▸ Your objective:
Go to the line below containing "Como depende de" and print exactly from there through the line containing "Si tomamos el", both included. Print nothing else.

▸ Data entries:
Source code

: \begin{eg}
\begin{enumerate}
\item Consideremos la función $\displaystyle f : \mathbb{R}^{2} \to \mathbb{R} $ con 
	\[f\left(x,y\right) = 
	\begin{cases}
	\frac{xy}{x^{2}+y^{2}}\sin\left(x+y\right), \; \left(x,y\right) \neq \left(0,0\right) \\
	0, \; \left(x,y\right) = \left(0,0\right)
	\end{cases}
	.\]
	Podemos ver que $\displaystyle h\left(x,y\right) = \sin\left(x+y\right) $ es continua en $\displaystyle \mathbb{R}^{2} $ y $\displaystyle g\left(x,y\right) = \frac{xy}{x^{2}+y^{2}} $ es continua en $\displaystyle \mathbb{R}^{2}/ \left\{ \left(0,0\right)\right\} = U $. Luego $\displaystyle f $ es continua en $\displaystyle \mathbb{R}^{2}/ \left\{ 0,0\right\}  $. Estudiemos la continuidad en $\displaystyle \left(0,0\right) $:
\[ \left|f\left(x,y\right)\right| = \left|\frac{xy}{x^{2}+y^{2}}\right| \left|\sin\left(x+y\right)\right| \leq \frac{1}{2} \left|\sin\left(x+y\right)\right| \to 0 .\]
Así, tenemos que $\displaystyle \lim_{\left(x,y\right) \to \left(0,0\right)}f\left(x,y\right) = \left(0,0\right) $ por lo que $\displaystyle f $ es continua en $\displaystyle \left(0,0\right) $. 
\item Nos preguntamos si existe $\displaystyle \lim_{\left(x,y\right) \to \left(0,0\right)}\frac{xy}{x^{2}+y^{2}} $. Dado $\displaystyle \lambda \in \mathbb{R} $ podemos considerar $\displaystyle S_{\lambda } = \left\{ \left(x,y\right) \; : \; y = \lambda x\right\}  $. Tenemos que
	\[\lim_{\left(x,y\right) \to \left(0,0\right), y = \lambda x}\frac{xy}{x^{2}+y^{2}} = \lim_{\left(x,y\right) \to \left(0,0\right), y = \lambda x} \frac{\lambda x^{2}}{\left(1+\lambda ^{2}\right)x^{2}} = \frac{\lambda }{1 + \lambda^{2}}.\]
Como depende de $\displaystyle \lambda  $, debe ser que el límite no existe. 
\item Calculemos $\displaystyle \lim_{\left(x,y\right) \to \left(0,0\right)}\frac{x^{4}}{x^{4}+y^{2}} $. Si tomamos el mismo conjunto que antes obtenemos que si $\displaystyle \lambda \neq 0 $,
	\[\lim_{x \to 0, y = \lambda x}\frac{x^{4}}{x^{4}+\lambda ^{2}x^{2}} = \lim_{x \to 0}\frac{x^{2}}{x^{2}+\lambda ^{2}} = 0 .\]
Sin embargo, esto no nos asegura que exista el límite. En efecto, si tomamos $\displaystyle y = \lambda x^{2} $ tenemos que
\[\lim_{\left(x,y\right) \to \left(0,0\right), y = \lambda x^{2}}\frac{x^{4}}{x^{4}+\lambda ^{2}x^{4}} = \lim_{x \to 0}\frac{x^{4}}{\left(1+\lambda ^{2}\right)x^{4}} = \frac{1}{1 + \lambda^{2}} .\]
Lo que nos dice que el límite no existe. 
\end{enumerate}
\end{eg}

▸ Solution to this task:
Como depende de $\displaystyle \lambda  $, debe ser que el límite no existe. 
\item Calculemos $\displaystyle \lim_{\left(x,y\right) \to \left(0,0\right)}\frac{x^{4}}{x^{4}+y^{2}} $. Si tomamos el mismo conjunto que antes obtenemos que si $\displaystyle \lambda \neq 0 $,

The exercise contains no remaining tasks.